We can directly generate data according to the joint probability distribution encoded by the Reference Network: Menu > Data > Generate Data
.
Next, we must specify whether to generate this data internally or externally. For now, we generate the data internally, which means that we associate data points with all nodes. This includes missing values and Filtered Values according to the reference network.
For the Number of Examples (i.e., cases or records), we set 10,000.
The Database icon signals that a dataset is now associated with the network. Additionally, we can see the number of cases in the database at the top of the Monitor Panel.
Now that this data exists inside BayesiaLab, we need to export it, so we can truly start “from scratch” with the test dataset. Also, regarding realism, we only want to make the observable variables available rather than all. We first select the nodes X1_obs through X5_obs and then select Menu > Data > Save Data
from the main menu.
Next, we confirm that we only want to save the Selected Nodes, i.e., the observable variables.
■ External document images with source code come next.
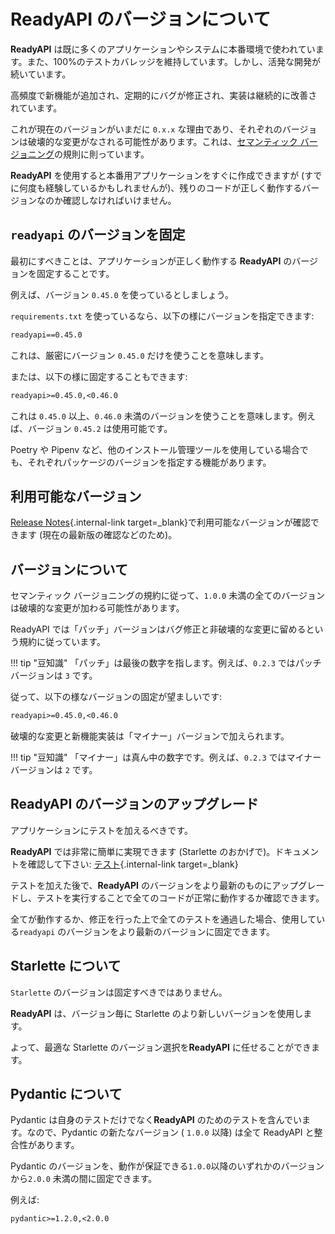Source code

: # ReadyAPI のバージョンについて

**ReadyAPI** は既に多くのアプリケーションやシステムに本番環境で使われています。また、100%のテストカバレッジを維持しています。しかし、活発な開発が続いています。

高頻度で新機能が追加され、定期的にバグが修正され、実装は継続的に改善されています。

これが現在のバージョンがいまだに `0.x.x` な理由であり、それぞれのバージョンは破壊的な変更がなされる可能性があります。これは、<a href="https://semver.org/" class="external-link" target="_blank">セマンティック バージョニング</a>の規則に則っています。

**ReadyAPI** を使用すると本番用アプリケーションをすぐに作成できますが (すでに何度も経験しているかもしれませんが)、残りのコードが正しく動作するバージョンなのか確認しなければいけません。

## `readyapi` のバージョンを固定

最初にすべきことは、アプリケーションが正しく動作する **ReadyAPI** のバージョンを固定することです。

例えば、バージョン `0.45.0` を使っているとしましょう。

`requirements.txt` を使っているなら、以下の様にバージョンを指定できます:

```txt
readyapi==0.45.0
```

これは、厳密にバージョン `0.45.0` だけを使うことを意味します。

または、以下の様に固定することもできます:

```txt
readyapi>=0.45.0,<0.46.0
```

これは `0.45.0` 以上、`0.46.0` 未満のバージョンを使うことを意味します。例えば、バージョン `0.45.2` は使用可能です。

Poetry や Pipenv など、他のインストール管理ツールを使用している場合でも、それぞれパッケージのバージョンを指定する機能があります。

## 利用可能なバージョン

[Release Notes](../release-notes.md){.internal-link target=\_blank}で利用可能なバージョンが確認できます (現在の最新版の確認などのため)。

## バージョンについて

セマンティック バージョニングの規約に従って、`1.0.0` 未満の全てのバージョンは破壊的な変更が加わる可能性があります。

ReadyAPI では「パッチ」バージョンはバグ修正と非破壊的な変更に留めるという規約に従っています。

!!! tip "豆知識"
「パッチ」は最後の数字を指します。例えば、`0.2.3` ではパッチバージョンは `3` です。

従って、以下の様なバージョンの固定が望ましいです:

```txt
readyapi>=0.45.0,<0.46.0
```

破壊的な変更と新機能実装は「マイナー」バージョンで加えられます。

!!! tip "豆知識"
「マイナー」は真ん中の数字です。例えば、`0.2.3` ではマイナーバージョンは `2` です。

## ReadyAPI のバージョンのアップグレード

アプリケーションにテストを加えるべきです。

**ReadyAPI** では非常に簡単に実現できます (Starlette のおかげで)。ドキュメントを確認して下さい: [テスト](../tutorial/testing.md){.internal-link target=\_blank}

テストを加えた後で、**ReadyAPI** のバージョンをより最新のものにアップグレードし、テストを実行することで全てのコードが正常に動作するか確認できます。

全てが動作するか、修正を行った上で全てのテストを通過した場合、使用している`readyapi` のバージョンをより最新のバージョンに固定できます。

## Starlette について

`Starlette` のバージョンは固定すべきではありません。

**ReadyAPI** は、バージョン毎に Starlette のより新しいバージョンを使用します。

よって、最適な Starlette のバージョン選択を**ReadyAPI** に任せることができます。

## Pydantic について

Pydantic は自身のテストだけでなく**ReadyAPI** のためのテストを含んでいます。なので、Pydantic の新たなバージョン ( `1.0.0` 以降) は全て ReadyAPI と整合性があります。

Pydantic のバージョンを、動作が保証できる`1.0.0`以降のいずれかのバージョンから`2.0.0` 未満の間に固定できます。

例えば:

```txt
pydantic>=1.2.0,<2.0.0
```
Upon specifying a file name and saving the file, the export task is complete.
A quick look at the CSV file confirms that the newly generated data contain missing and Filtered Values, as indicated with question marks (?) and asterisks (*), respectively.
Now that we have produced a test dataset with all types of missingness, we forget our reference model to start “from scratch.” We approach this dataset as if this were the first time we see it, without any assumptions and without any background knowledge. This provides us with a suitable test case for BayesiaLab’s range of missing values processing methods.